一方、社長シリーズというのは、社長が森繁久彌ですから、そりゃ、森繁久彌が主役だろうと思うしそれはもちろん間違いではありませんが、作品を見ていると、レギュラー陣がそれぞれ見せ場を持って光るシーンがあるのです。
宴会芸はもちろん三木のり平。ドラムや外国人の歌マネは、学生時代から進駐軍を回っていたフランキー堺の世界。

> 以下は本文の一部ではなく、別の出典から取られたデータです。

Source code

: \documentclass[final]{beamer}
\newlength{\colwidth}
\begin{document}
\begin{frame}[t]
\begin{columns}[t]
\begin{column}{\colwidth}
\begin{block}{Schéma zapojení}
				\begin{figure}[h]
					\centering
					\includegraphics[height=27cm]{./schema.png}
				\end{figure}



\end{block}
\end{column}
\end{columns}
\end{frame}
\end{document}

劇中(『社長漫遊記』)、森繁久彌がフランキー堺のドラムに感心したように首を振るシーンはリアリティがありました。
『社長漫遊記』より
小林桂樹の「食べ芸」は地味ですがあれも見せ場の一つですし、加東大介の端唄や、歌劇団出身の草笛光子の声量感たっぷりに歌い上げるオペラのシーンは、「ああ、芸のある人は華があっていいなあ」と、何の芸もない私は羨ましく思いました。
いずれにしても、“合わせ鏡”ですから、どちらも存在してこそその価値は相乗的に高まります。

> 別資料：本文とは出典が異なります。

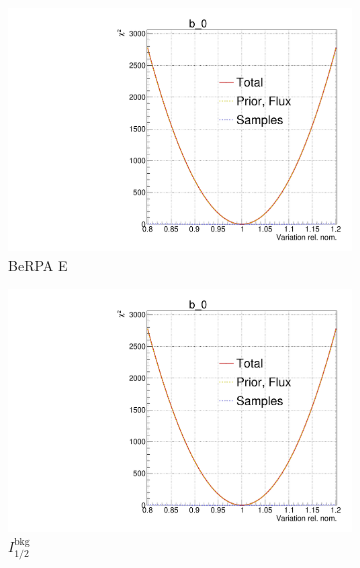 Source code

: \begin{figure}[h]
	\begin{subfigure}[t]{0.32\textwidth}
		\includegraphics[width=\textwidth,page=116, trim={0mm 0mm 0mm 11mm}, clip]{figures/mach3/2018/llh/tryBinningNumber6_after_fit_asimov_asimov_ND280logL_scan}
		\caption{BeRPA E}
	\end{subfigure}
	\begin{subfigure}[t]{0.32\textwidth}
		\includegraphics[width=\textwidth,page=120, trim={0mm 0mm 0mm 11mm}, clip]{figures/mach3/2018/llh/tryBinningNumber6_after_fit_asimov_asimov_ND280logL_scan}
		\caption{$I_{1/2}^\text{bkg}$}
	\end{subfigure}
	\begin{subfigure}[t]{0.32\textwidth}

\end{subfigure}
\end{figure}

人道を外れているように見えるけれど、実は挫折や裏切りを何度も経験している植木等演じるヒーロー。
高度経済成長時代に、ときには牽制しあったり失敗したりしながらも、力を合わせて大きな仕事をやり遂げていく森繁久彌軍団。
私にとっては、21世紀になった今も、この両シリーズは精神的に大きなよりどころとなっている作品です。